Saturday, March 14, 2020

HDMI, the Hard Way

If I were to rank the components of this project in terms of the ratio of their actual vs. expected difficulty, the NVMe interface would probably be lowest, since it was nowhere near as hard as I thought it would be. The CMV12000 input (easy, expected to be easy) and wavelet engine (hard, expected to be hard) would be somewhere in the middle. And the new top of the list, the hardest module that should have been easy, would be the HDMI output.


There seem to be two main reference designs for outputting an HDMI signal from a Zynq SoC. Zynq-7000 series boards such as the ZC70x and Zedboard use an external HDMI transmitter, the ADV7511, to convert a parallel RGB interface into serial HDMI TMDS outputs. Zynq Ultrascale+ boards such as the ZCU10x and UltraZed-EV Carrier Card use the built-in serial transceivers of the ZU+ to drive the TMDS outputs through a SN65DP159 HDMI retimer.

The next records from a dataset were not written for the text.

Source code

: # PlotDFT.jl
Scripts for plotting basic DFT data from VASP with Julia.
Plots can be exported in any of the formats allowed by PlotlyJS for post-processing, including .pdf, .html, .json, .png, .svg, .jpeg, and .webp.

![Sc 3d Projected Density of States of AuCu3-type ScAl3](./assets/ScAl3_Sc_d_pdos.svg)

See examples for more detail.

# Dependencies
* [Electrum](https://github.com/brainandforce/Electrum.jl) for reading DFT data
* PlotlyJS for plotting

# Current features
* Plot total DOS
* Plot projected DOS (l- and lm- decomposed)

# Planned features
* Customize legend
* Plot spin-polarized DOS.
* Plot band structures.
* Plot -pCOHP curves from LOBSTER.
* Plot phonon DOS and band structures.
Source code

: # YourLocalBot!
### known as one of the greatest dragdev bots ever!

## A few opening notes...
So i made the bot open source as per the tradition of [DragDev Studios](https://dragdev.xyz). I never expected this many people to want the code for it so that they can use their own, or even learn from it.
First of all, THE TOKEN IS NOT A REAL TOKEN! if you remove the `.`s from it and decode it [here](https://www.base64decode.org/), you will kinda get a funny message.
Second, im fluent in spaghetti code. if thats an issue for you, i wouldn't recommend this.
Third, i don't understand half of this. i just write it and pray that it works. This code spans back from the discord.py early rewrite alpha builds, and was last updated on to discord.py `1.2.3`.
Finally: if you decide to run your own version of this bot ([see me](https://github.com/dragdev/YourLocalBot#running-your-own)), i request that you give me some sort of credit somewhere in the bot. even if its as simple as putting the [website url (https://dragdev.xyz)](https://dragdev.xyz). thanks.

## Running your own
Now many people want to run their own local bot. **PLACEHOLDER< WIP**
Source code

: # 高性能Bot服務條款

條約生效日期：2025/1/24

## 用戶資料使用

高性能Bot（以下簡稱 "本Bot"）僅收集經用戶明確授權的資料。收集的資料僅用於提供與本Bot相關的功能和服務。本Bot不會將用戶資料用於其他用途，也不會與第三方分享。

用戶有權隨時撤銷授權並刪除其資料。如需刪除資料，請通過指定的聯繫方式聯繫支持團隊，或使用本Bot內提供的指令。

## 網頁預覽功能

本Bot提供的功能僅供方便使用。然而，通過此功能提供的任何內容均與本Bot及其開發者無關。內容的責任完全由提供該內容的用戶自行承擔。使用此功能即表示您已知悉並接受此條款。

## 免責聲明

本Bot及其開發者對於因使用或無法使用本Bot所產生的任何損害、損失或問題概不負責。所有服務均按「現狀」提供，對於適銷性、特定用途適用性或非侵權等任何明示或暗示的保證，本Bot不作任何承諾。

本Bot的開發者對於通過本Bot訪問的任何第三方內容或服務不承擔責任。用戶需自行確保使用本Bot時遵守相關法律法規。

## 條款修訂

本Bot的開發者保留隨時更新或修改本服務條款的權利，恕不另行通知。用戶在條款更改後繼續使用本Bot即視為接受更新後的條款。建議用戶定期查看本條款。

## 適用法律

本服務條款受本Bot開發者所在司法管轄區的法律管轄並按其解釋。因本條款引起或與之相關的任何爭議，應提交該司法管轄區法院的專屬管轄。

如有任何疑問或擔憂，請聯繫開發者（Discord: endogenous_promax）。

The latter is a more modern approach, supporting up to 4K60 through the HDMI TX Subsystem IP. But, that IP is not included with Vivado. It also requires three free GTH transceiver channels, which I don't have on the XCZU4. (Its four available channels are in use for PCIe Gen3 to the SSD.)

There's nothing wrong with using an external HDMI transmitter with the ZU+, though. I left a PL GPIO bank open specifically for a parallel RGB pixel bus, either for an LCD controller or an HDMI interface. I opted for the slightly newer ADV7513, which supports up to 1080p60 at 8-bit. This is perfectly acceptable as a preview and local playback resolution. Outputting a full 4K frame over HDMI might be useful for interfacing with a RAW recorder, but that is out of the question anyway at 400fps. In fact, I only really need a 24-30fps HDMI output, which means a very manageable 74.25MHz pixel clock, based on the CEA-861 standard.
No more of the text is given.